О войне в 1914 году не думал почти никто. Общество было убеждено, что война, в которой в итоге погибло больше 10 миллионов человек, в современных условиях попросту невозможна

Теперь пару слов о сараевском убийстве. Стрелявший в наследника Гаврило Принцип был сербом только по национальности. Как и убитый им эрцгерцог, он был подданным одного и того же государства — Австро-Венгрии. А в результате в убийстве одного австро-венгерского подданного другим виноватой оказалась Сербия. Которой была объявлена война и за которую была вынуждена вступиться Россия. Да, организация, в которой служил террористом несчастный Гаврило, — «Млада Босна» — боролась за воссоединение Боснии с Сербией. Но при этом от Белграда она получала разве что моральную поддержку: у нищей Сербии попросту не было средств на что-то большее. Тем более что в тот конкретный момент Сербии вообще было крайне невыгодно ссориться ни с могущественной Австро-Венгрией, ни с кем бы то ни было. После закончившихся за год до этого двух балканских войн сербская казна была пуста, а в армии не хватало ни оружия, ни боеприпасов для новых противостояний с кем бы то ни было. Но в тот момент никакие доводы не сработали, поскольку их просто никто не хотел слышать. Ситуации, когда целые государства становились ответственными за преступления и проступки своих даже не граждан, а соплеменников, с тех пор стали делом обыденным. Но особенно в последние годы. Достаточно вспомнить конфликт России и Запада из-за событий на Украине и в Сирии. Да и в историях со Скрипалями и вмешательством в американские выборы тоже при желании можно найти отголоски сараевского убийства.

Иллюстрация: Getty Images
Иллюстрация: Getty Images

Отдельный урок из событий вековой давности должна извлечь наша страна. В отличие от остальных великих держав той эпохи, у России было меньше всего причин для вступления в войну. На ее территорию никто не посягал, страна не страдала от нехватки ресурсов. Мало того, многие прозорливые сановники пытались убедить Николая II остаться в стороне от схватки Германии с Великобританией и Францией. Или, по крайней мере, выждать еще пару лет. Так, влиятельный министр внутренних дел Петр Дурново за полгода до начала войны предупреждал царя о пагубности войны, означавшей, по его мнению, революцию и гибель династии и императорской России. Дурново был не одинок в своих воззрениях. Против вступления России в войну был даже Григорий Распутин. Однако Николай II предпочел остаться верным обязательствам перед союзниками. Определив тем самым как собственную судьбу, так и судьбу своей страны на многие десятилетия вперед.
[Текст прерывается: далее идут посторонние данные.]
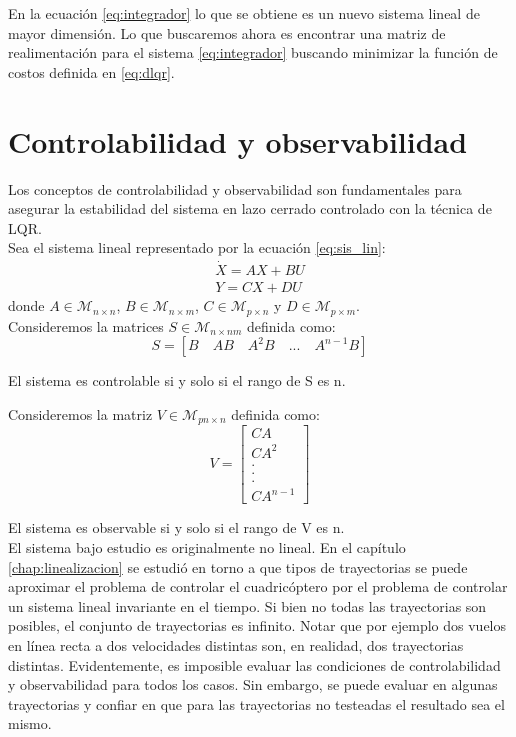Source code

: \documentclass[main]{subfiles}
\begin{document}
En la ecuaci\'on \ref{eq:integrador} lo que se obtiene es un nuevo sistema lineal de mayor dimensi\'on. Lo que buscaremos ahora es encontrar una matriz de realimentaci\'on para el sistema \ref{eq:integrador} buscando minimizar la funci\'on de costos definida en \ref{eq:dlqr}.

\section{Controlabilidad y observabilidad}

Los conceptos de controlabilidad y observabilidad son fundamentales para asegurar la estabilidad del sistema en lazo cerrado controlado con la t\'ecnica de LQR.\\

Sea el sistema lineal representado por la ecuaci\'on \ref{eq:sis_lin}:
\begin{equation}
\label{eq:sis_lin}
\begin{array}{c}
\dot{X} = AX+BU \\
Y = CX+DU
\end{array}
\end{equation}
donde $A \in \mathcal{M}_{n \times n}$, $B \in \mathcal{M}_{n \times m}$, $C \in \mathcal{M}_{p \times n}$ y $D \in \mathcal{M}_{p \times m}$.\\

Consideremos la matrices $S\in \mathcal{M}_{n \times nm}$  definida como:
\begin{equation}
\label{eq:contr}
S = [B \quad AB \quad A^2B \quad ...\quad A^{n-1}B]
\end{equation}

El sistema es controlable si y solo si el rango de S es n. 

Consideremos la matriz $V\in \mathcal{M}_{pn \times n}$ definida como:
\begin{equation}
\label{eq:obs}
V=
\left[
\begin{array}{c}
 CA\\
CA^2\\
.\\
.\\
.\\
CA^{n-1}
\end{array}\right]
\end{equation}

El sistema es observable si y solo si el rango de V es n.\\

El sistema bajo estudio es originalmente no lineal. En el cap\'itulo \ref{chap:linealizacion} se estudi\'o en torno a que tipos de trayectorias se puede aproximar el problema de controlar el cuadric\'optero por el problema de controlar un sistema lineal invariante en el tiempo. Si bien no todas las trayectorias son posibles, el conjunto de trayectorias es infinito. Notar que por ejemplo dos vuelos en l\'inea recta a dos velocidades distintas son, en realidad, dos trayectorias distintas. Evidentemente, es imposible evaluar las condiciones de controlabilidad y observabilidad para todos los casos. Sin embargo, se puede evaluar en algunas trayectorias y confiar en que para las trayectorias no testeadas el resultado sea el mismo.\\
\end{document}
Второй урок касается оппозиции. Ненависть к «кровавому режиму» среди самых разных политических сил была столь всеобъемлющей, а желание сменить его в результате революции — столь притягательной идеей, что это привело в конце 1916 года к фактическому объединению некогда непримиримых политических противников. В итоге выяснилось, что за спиной у царя нет ни одной политической силы консервативного толка, способной стать ему опорой. И в момент, когда Россия, казалось, не просто восстановила потерянную в первые годы войны территории, но и собственными силами нарастила мощь армии до уровня, позволявшего практически в одиночку выиграть войну уже в 1917 году, произошла «долгожданная революция». Завершившаяся братоубийственной войной и десятилетиями уже настоящего кровавого правления большевиков. Параллели с сегодняшним днем здесь, конечно, напрашиваются, но это тот случай, когда выводы каждый делает сам.